Blue Moon (Chapter 17)
Like I was going to tell Clyde about the wolf god or that Cadotte believed in werewolves. Hell, I wasn't going to tell Clyde anything about Cadotte at all, unless I had to.
"What else do you know?" I asked. As long as he was sharing his delusion, I preferred he share it all.
"The army is begun by the one who will become the wolf god."
"' They're werewolves; how do you think?"
I blinked. "So the wolf god is a werewolf, too?"
"Yes. There's a ceremony that involves the totem, the werewolf army, the one who will become the wolf god, and… "

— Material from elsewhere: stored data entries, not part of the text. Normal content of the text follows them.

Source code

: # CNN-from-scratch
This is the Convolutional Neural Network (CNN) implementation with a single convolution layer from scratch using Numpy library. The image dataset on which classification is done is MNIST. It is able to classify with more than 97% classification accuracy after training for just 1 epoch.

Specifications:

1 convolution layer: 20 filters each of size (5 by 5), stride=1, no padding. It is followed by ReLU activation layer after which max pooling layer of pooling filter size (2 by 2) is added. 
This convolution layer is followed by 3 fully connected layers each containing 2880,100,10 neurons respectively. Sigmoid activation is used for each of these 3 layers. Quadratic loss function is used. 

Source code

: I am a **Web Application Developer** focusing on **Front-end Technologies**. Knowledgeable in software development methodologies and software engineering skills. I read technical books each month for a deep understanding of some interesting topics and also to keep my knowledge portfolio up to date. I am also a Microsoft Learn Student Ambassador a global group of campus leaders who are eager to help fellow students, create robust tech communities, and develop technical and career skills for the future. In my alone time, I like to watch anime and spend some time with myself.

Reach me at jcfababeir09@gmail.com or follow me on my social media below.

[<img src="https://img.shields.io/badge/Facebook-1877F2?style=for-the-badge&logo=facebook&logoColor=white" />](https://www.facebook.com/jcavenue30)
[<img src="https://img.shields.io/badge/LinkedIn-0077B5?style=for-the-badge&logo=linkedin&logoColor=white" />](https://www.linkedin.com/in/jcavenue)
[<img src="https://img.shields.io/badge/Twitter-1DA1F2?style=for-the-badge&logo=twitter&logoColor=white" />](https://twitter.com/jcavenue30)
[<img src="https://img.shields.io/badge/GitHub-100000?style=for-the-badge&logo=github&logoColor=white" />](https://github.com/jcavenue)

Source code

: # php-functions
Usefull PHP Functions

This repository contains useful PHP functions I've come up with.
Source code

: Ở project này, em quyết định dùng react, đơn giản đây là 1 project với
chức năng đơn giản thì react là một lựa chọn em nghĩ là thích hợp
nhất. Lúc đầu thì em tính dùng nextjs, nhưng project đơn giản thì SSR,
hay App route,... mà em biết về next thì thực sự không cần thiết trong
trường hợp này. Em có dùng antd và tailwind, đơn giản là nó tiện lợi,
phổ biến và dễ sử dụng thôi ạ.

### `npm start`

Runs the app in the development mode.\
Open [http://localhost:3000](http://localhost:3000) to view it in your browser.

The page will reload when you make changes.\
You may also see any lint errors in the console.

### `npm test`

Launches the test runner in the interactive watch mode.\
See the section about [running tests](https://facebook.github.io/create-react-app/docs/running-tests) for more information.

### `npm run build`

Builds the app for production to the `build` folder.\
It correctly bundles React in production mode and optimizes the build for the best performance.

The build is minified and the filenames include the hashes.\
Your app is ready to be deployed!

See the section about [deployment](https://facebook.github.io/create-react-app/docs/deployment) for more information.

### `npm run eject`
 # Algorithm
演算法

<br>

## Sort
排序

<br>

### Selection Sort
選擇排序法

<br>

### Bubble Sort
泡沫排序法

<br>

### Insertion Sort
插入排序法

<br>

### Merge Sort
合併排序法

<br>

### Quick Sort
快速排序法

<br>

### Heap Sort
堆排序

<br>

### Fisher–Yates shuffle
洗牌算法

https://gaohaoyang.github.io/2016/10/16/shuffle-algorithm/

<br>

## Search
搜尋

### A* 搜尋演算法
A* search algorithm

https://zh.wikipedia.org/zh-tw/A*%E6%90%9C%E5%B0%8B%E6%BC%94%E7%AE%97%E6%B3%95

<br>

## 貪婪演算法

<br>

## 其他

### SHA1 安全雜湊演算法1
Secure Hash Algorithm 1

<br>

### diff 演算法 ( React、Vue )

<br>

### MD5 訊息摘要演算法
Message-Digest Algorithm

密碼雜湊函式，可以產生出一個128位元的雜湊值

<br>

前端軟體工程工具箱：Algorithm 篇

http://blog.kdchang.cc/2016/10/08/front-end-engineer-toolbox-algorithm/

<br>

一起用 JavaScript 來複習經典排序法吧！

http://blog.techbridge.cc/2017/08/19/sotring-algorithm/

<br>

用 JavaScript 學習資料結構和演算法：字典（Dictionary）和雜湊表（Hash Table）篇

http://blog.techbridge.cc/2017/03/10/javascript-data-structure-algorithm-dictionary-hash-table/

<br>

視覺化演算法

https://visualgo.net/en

"That's all I know. The information I have is incomplete. So I ordered a book."
"A book? There's a book on this stuff?"
"There's a book on everything. Sadly, this one is out of print. But I found a copy."
"Let me guess – on the Internet."
"Of course. Cost me a bundle, but it should explain a few things. When it shows up."
I grunted, staring at the drawings, thinking of the wolf I'd seen last night. The behavior of Karen Larson.
The weird things I'd imagined about the totem. If I were a believer, I just might believe.
"I talked to the CDC this morning. The doctor said there is a new strain of rabies."
"Did you think they'd deny it?"
"But – "
"You expected them to say, ' Oh, no, we don't know what that is. Why don't you panic?'Or maybe, '
Sounds like a werewolf to me. Have a good time.'"
"You aren't funny."
"And I thought I was."
He patted my knee. Skin against skin, my body reacted, even though the touch had been anything but sexual.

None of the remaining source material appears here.